Did the term "half-plate" exist before D&D? Well, probably not. It's difficult to say with any certainty that a certain term was never used anywhere in the wide world; but from what I can find, what D&D describes as half-plate -- armor that consists of fitted plates over the upper body with little lower-body protection beyond strap-on greaves and a plate or chain skirt -- is often called "half-armor", but the specific term "half-plate" seems unique to D&D and its descendants.

The most famous half-armor is probably Alemain rivet armor (a late-period mass-produced form of plate) or demilance.

I suspect the term "half-plate" was made up for the game in an effort to increase clarity, because "half-armor" is a bit vague and confusing in the game's context. However, short of a specific statement by Gary Gygax or Dave Arneson that claims credit for making up the term, it's unlikely to be provable.


Technically speaking, a breastplate is just the front-plate; a cuirass is the torso armor that consists of a breastplate and a backplate. That said, the terms appear to have been very nearly interchangeable for a few centuries, so getting overly technical on that point may not be in the interest of clear and concise writing.

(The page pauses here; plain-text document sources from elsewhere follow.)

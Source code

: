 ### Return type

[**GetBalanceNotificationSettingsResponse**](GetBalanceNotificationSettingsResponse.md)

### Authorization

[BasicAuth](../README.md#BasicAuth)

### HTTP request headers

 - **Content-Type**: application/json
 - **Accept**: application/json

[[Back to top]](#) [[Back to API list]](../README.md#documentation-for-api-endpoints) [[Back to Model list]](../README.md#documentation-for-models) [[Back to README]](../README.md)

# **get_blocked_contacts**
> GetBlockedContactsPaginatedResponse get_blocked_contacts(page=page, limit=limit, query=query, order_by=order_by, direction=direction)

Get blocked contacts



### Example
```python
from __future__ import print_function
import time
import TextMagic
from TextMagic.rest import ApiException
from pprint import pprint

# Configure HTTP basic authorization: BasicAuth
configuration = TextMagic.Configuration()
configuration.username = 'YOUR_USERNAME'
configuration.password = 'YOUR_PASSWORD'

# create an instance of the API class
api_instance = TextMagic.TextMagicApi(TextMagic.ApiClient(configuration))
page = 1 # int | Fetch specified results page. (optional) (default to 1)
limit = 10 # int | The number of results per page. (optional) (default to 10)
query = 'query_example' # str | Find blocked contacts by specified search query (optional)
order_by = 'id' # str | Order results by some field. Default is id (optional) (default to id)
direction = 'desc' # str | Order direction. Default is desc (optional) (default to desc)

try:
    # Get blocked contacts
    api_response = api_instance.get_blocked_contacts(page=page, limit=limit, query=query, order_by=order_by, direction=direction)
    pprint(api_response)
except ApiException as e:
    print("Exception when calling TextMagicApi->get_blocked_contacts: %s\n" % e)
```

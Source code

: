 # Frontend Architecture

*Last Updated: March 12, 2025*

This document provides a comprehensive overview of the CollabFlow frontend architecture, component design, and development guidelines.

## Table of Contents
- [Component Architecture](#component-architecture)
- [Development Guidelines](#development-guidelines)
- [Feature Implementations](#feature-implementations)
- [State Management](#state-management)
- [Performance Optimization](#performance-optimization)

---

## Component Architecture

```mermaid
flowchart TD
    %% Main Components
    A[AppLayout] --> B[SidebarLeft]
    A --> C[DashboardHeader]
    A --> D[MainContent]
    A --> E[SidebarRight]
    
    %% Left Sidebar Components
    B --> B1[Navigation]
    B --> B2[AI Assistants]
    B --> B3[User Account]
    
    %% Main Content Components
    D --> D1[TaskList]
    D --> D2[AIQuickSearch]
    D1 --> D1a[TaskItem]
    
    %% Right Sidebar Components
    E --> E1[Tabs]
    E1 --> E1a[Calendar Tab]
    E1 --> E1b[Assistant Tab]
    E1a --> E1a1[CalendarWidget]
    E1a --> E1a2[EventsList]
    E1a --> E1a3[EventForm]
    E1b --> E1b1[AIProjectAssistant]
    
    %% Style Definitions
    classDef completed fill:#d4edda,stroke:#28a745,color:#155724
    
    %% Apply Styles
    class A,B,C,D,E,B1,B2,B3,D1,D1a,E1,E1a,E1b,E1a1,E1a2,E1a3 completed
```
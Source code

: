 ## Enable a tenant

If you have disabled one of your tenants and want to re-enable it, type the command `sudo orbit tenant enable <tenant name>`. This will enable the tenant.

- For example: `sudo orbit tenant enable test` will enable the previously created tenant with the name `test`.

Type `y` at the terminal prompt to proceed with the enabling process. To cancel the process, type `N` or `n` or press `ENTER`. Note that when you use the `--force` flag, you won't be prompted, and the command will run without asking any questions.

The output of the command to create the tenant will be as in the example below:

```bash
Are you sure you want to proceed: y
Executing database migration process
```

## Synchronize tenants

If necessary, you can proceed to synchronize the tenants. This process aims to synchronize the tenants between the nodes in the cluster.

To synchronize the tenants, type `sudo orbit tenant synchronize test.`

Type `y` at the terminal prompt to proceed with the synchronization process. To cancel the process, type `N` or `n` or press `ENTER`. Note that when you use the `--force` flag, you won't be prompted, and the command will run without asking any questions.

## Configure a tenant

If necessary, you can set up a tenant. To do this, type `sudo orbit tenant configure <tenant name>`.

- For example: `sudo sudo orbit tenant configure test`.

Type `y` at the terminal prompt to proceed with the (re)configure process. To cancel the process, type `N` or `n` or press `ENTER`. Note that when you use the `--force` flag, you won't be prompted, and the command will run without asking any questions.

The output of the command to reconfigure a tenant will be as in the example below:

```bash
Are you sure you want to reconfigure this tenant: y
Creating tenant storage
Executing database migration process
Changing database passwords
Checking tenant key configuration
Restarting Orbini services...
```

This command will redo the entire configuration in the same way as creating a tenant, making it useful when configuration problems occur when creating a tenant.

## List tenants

I somewhat disagree that breastplates only exist as a piece of a larger suit, unless you mean a cuirass is a 'larger suit'. A cuirass is a very common piece of armor across the world, historically, and is still in use today in the form of the flak jacket or plate-carrier vest (or a bulletproof vest, to some extent). If you ask "did anyone ever wear a cuirass and nothing else in combat", then I could easily point to the United States military's modern tactical gear as an example.

But the same is true historically. In past centuries, most armies were not issued gear, but had to pay for their own armor and weapons, so personal wealth was the main determining factor of how much armor you wore. If you couldn't afford anything else, a nice sturdy anything over your chest and a solid helmet would vastly increase your chance of walking away from a weapon hit, and those pieces have a minimal impact on mobility since they're over areas of the body that largely do not bend.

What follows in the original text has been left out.